Title: A New Search for Low-mass Dark Matter and an Examination and Reduction of the Uncertainty due to the Photoelectric Absorption Cross Section using a Cryogenic Silicon Detector with Single-charge Sensitivity

Many astrophysical observations point to the abundant existence of dark matter (DM) in the universe composed of particles beyond the Standard Model. However despite numerous experiments using different techniques, DM particles have yet to be directly observed. The Super Cryogenic Dark Matter Search (SuperCDMS) SNOLAB experiment will employ silicon and germanium crystal detectors operated at temperatures as low as 15~mK to probe DM interactions using phonon and ionization signals. Recently, R\&D; facilities have developed gram-sized high-voltage eV-scale (HVeV) silicon detectors that achieve single-electron-hole-pair resolution. By probing effective DM-electron interactions, these devices can be used for searches of low-mass DM candidates.This dissertation presents a DM search experiment known as HVeV Run~2 that employs a second-generation HVeV detector operated in an above-ground laboratory at Northwestern University (IL, USA).

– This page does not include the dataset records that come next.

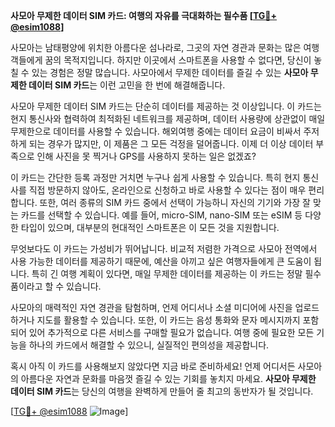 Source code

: **사모아 무제한 데이터 SIM 카드: 여행의 자유를 극대화하는 필수품 [[TG💪+ @esim1088](https://t.me/s/esim1088)]**

사모아는 남태평양에 위치한 아름다운 섬나라로, 그곳의 자연 경관과 문화는 많은 여행객들에게 꿈의 목적지입니다. 하지만 이곳에서 스마트폰을 사용할 수 없다면, 당신이 놓칠 수 있는 경험은 정말 많습니다. 사모아에서 무제한 데이터를 즐길 수 있는 **사모아 무제한 데이터 SIM 카드**는 이런 고민을 한 번에 해결해줍니다.

사모아 무제한 데이터 SIM 카드는 단순히 데이터를 제공하는 것 이상입니다. 이 카드는 현지 통신사와 협력하여 최적화된 네트워크를 제공하며, 데이터 사용량에 상관없이 매일 무제한으로 데이터를 사용할 수 있습니다. 해외여행 중에는 데이터 요금이 비싸서 주저하게 되는 경우가 많지만, 이 제품은 그 모든 걱정을 덜어줍니다. 이제 더 이상 데이터 부족으로 인해 사진을 못 찍거나 GPS를 사용하지 못하는 일은 없겠죠?

이 카드는 간단한 등록 과정만 거치면 누구나 쉽게 사용할 수 있습니다. 특히 현지 통신사를 직접 방문하지 않아도, 온라인으로 신청하고 바로 사용할 수 있다는 점이 매우 편리합니다. 또한, 여러 종류의 SIM 카드 중에서 선택이 가능하니 자신의 기기와 가장 잘 맞는 카드를 선택할 수 있습니다. 예를 들어, micro-SIM, nano-SIM 또는 eSIM 등 다양한 타입이 있으며, 대부분의 현대적인 스마트폰은 이 모든 것을 지원합니다.

무엇보다도 이 카드는 가성비가 뛰어납니다. 비교적 저렴한 가격으로 사모아 전역에서 사용 가능한 데이터를 제공하기 때문에, 예산을 아끼고 싶은 여행자들에게 큰 도움이 됩니다. 특히 긴 여행 계획이 있다면, 매일 무제한 데이터를 제공하는 이 카드는 정말 필수품이라고 할 수 있습니다.

사모아의 매력적인 자연 경관을 탐험하며, 언제 어디서나 소셜 미디어에 사진을 업로드하거나 지도를 활용할 수 있습니다. 또한, 이 카드는 음성 통화와 문자 메시지까지 포함되어 있어 추가적으로 다른 서비스를 구매할 필요가 없습니다. 여행 중에 필요한 모든 기능을 하나의 카드에서 해결할 수 있으니, 실질적인 편의성을 제공합니다.

혹시 아직 이 카드를 사용해보지 않았다면 지금 바로 준비하세요! 언제 어디서든 사모아의 아름다운 자연과 문화를 마음껏 즐길 수 있는 기회를 놓치지 마세요. **사모아 무제한 데이터 SIM 카드**는 당신의 여행을 완벽하게 만들어 줄 최고의 동반자가 될 것입니다.

[[TG💪+ @esim1088](https://t.me/s/esim1088) ![Image](https://i.postimg.cc/Y0z9fWf4/image.png)]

Energy spectra are obtained from a blind analysis with 0.39 and 1.2\,g-days of exposure with the detector biased at 60 and 100\,V, respectively. The 0.93~gram detector achieves a 3\,eV phonon energy resolution, corresponding to a world-leading charge resolution of 3\,\% of a single electron-hole pair for a detector bias of 100\,V. With charge carrier trapping and impact ionization effects incorporated into the DM signal models, the resulting exclusion limits are reported for inelastic DM-electron scattering for DM masses from 0.5--$$10^{4}$$\,MeV$$/c^{2}$$; in the mass range from 1.2--50\,eV$$/c^{2}$$ the limits for dark photon and axion-like particle absorption are reported.Several DM search experiments, including HVeV Run~2, are sensitive to low-mass DM candidates that rely on the temperature-dependent photoelectric absorption cross section of silicon. However discrepancies in the underlying literature data result in dominating systematic uncertainties on the DM exclusion limits. In order to reduce these systematic uncertainties, this dissertation presents a novel method of making a direct, low-temperature measurement of the photoelectric absorption cross section of silicon at energies near the band gap (1.2--2.8\,eV).